### WORK ITEM
Your answer should be the line containing "2. using prompt" and every line after it to the end of the records below, word for word.

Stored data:
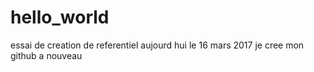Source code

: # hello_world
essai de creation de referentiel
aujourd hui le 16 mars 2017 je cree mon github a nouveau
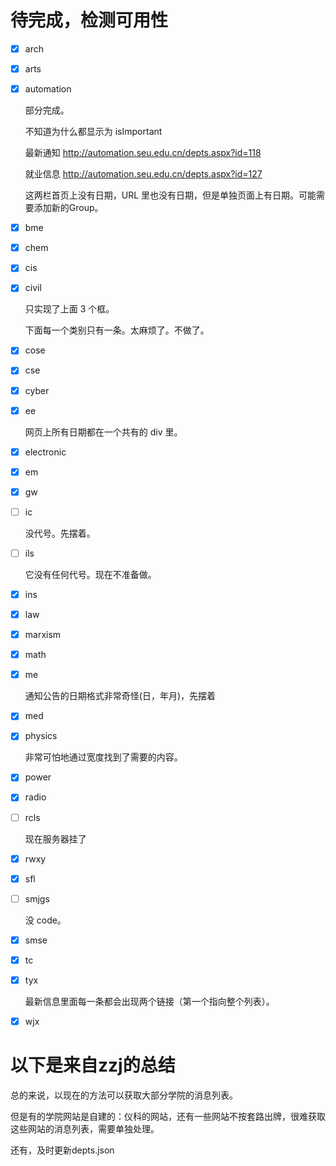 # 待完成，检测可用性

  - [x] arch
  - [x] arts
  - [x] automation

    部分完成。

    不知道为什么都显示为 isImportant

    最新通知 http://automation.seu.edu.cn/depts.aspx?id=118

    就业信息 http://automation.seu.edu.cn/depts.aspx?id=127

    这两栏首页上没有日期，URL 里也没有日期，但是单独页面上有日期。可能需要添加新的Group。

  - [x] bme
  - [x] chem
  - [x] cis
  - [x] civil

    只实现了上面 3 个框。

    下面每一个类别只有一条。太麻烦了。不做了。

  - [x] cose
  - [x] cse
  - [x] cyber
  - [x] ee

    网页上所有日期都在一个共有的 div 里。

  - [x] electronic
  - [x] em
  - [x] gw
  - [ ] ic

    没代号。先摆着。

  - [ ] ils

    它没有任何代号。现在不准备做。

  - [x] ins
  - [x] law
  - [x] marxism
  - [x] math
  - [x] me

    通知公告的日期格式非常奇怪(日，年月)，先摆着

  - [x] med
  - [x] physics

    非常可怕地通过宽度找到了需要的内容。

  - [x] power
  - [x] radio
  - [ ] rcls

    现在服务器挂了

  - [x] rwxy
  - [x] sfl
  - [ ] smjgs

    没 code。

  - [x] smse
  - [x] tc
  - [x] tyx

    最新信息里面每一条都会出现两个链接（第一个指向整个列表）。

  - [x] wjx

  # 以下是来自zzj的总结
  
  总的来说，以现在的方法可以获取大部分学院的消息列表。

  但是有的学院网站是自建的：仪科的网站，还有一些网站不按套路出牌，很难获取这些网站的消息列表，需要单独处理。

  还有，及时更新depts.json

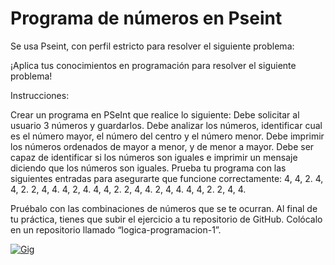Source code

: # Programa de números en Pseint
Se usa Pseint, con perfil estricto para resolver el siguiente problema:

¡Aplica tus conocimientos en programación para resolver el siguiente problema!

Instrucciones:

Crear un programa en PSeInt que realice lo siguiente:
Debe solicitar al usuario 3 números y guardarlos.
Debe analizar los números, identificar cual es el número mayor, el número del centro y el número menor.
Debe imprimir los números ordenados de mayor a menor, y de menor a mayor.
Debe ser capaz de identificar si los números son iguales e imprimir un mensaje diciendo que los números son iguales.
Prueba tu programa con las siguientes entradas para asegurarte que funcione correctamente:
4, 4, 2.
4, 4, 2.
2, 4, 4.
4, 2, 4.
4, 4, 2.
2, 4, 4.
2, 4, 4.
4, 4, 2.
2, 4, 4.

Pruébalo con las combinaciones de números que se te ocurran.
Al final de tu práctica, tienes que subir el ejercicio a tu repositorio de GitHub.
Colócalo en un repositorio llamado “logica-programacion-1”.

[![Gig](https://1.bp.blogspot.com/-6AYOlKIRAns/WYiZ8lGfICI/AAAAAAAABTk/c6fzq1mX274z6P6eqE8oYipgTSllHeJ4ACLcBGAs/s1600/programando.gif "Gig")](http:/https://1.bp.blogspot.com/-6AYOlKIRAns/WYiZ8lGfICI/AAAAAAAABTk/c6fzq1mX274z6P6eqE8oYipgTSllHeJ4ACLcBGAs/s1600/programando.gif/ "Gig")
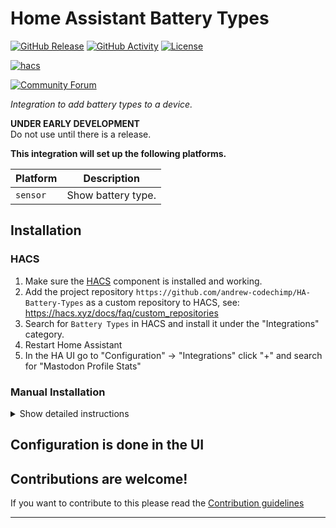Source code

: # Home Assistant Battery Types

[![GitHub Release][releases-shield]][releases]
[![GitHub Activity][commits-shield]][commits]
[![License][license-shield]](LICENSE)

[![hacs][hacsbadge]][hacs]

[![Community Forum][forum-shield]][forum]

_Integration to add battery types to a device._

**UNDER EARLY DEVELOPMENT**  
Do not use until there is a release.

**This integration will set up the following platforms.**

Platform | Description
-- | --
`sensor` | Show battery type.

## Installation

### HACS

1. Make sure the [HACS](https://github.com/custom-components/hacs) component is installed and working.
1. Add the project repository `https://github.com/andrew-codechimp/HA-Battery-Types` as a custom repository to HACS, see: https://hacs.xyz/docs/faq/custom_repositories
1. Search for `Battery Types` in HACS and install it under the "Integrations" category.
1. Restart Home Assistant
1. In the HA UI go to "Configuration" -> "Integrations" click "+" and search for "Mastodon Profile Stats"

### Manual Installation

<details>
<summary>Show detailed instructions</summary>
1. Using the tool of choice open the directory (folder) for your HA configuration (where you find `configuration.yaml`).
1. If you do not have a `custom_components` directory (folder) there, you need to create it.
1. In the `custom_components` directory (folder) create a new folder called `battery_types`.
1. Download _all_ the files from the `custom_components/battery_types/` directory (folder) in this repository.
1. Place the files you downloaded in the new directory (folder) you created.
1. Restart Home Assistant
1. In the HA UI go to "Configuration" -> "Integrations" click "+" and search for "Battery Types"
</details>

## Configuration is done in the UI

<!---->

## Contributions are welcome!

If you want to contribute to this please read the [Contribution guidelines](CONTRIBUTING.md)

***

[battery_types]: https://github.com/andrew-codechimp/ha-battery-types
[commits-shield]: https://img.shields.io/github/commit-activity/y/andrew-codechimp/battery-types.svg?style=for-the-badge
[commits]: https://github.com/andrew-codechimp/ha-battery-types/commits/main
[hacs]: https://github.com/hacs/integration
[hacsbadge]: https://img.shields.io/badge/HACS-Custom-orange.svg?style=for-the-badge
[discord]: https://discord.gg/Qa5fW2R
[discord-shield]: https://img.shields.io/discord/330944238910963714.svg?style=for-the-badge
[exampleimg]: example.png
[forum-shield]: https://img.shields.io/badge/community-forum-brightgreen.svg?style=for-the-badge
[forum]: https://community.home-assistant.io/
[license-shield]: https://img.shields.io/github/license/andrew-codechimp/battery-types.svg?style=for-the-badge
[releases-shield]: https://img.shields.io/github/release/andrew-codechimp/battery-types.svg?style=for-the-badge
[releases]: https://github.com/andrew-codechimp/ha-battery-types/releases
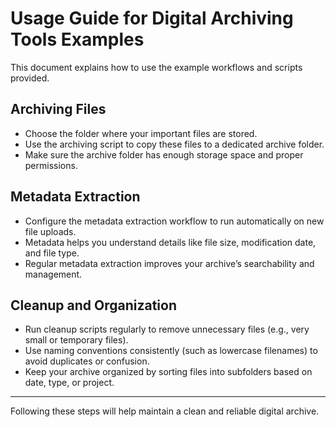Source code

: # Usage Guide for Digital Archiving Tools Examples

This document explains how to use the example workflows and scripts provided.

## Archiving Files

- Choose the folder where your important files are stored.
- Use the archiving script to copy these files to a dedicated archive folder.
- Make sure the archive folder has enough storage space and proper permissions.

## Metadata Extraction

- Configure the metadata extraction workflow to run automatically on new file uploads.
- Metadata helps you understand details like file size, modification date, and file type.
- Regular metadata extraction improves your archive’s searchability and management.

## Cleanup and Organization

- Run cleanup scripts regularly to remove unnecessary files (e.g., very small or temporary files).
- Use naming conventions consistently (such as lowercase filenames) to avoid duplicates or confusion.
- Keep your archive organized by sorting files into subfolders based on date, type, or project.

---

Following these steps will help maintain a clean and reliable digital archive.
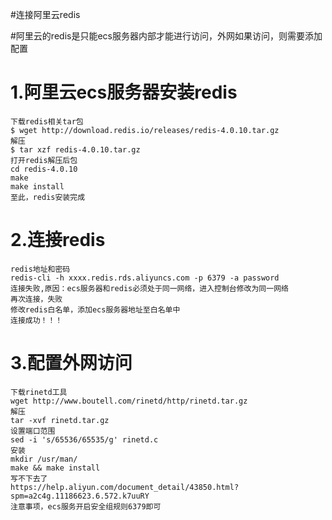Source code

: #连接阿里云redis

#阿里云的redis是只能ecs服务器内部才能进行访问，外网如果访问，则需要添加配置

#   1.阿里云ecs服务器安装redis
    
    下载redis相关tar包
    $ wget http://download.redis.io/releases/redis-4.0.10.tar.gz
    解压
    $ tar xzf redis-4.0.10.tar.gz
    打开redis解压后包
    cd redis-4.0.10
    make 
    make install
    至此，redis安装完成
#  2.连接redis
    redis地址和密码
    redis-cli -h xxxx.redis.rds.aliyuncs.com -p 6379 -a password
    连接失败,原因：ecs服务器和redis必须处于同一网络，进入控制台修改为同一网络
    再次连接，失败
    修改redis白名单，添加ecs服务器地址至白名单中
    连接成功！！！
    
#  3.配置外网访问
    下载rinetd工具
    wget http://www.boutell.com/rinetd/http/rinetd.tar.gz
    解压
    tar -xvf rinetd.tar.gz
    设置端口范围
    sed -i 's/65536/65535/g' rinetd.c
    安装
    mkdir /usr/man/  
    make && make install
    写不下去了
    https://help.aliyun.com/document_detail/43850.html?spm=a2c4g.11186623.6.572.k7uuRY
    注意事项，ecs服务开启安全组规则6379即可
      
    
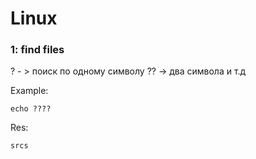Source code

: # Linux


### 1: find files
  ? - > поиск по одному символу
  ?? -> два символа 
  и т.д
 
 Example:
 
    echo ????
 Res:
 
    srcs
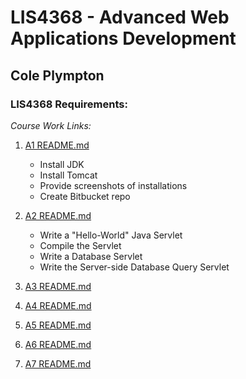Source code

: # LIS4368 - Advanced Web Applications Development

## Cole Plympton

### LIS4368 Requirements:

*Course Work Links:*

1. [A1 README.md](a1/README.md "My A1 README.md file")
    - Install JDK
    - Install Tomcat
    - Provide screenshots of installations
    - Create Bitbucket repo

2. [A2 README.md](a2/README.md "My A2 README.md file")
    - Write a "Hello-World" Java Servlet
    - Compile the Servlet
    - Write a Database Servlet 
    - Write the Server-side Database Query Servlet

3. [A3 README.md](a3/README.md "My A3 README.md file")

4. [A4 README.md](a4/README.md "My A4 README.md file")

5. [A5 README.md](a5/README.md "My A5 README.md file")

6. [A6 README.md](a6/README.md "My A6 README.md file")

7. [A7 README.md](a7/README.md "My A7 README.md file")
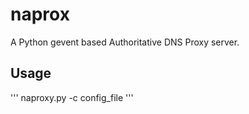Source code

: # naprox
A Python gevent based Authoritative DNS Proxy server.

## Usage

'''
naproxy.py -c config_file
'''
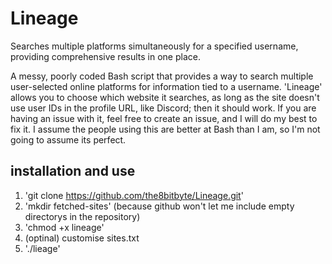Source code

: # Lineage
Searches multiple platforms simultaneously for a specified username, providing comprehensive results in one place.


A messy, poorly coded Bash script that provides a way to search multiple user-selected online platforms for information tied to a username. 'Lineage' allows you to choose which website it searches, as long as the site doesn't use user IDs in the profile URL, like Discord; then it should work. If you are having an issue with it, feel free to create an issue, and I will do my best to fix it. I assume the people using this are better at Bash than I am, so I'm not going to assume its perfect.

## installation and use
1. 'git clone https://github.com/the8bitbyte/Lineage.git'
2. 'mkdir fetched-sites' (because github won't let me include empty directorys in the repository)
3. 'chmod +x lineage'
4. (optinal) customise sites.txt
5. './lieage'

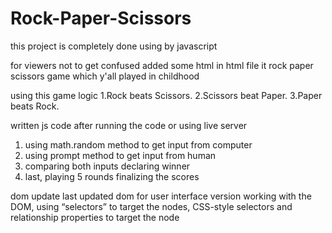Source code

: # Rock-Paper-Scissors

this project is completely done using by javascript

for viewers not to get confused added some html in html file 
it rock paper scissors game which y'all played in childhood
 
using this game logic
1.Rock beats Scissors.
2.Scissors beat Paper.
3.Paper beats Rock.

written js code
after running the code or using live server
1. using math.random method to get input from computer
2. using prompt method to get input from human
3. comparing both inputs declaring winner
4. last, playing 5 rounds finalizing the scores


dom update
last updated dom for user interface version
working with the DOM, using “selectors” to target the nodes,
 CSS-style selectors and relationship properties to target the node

### SOLVED PROBLEM
2. using prompt method to get input from human
3. comparing both inputs declaring winner
4. last, playing 5 rounds finalizing the scores


dom update
last updated dom for user interface version
working with the DOM, using “selectors” to target the nodes,
 CSS-style selectors and relationship properties to target the node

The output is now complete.